Data for the task

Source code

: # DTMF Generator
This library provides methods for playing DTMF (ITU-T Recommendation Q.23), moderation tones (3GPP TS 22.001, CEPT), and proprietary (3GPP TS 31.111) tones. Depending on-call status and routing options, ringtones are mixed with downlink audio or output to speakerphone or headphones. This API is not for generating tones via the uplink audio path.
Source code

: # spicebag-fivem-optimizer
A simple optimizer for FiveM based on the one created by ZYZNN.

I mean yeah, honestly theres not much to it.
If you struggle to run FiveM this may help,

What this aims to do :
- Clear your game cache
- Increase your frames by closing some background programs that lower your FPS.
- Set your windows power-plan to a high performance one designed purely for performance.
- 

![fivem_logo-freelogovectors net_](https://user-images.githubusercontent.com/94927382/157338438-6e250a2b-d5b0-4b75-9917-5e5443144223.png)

==

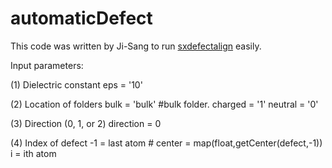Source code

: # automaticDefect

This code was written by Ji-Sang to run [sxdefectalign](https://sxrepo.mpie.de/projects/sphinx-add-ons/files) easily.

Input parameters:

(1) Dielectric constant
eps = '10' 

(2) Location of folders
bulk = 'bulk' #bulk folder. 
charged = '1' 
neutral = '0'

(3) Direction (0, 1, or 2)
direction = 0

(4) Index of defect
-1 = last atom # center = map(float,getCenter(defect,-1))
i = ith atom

What you should do
Scan the records above, then copy out each line that mentions "https".

Result of this exercise
![fivem_logo-freelogovectors net_](https://user-images.githubusercontent.com/94927382/157338438-6e250a2b-d5b0-4b75-9917-5e5443144223.png)
This code was written by Ji-Sang to run [sxdefectalign](https://sxrepo.mpie.de/projects/sphinx-add-ons/files) easily.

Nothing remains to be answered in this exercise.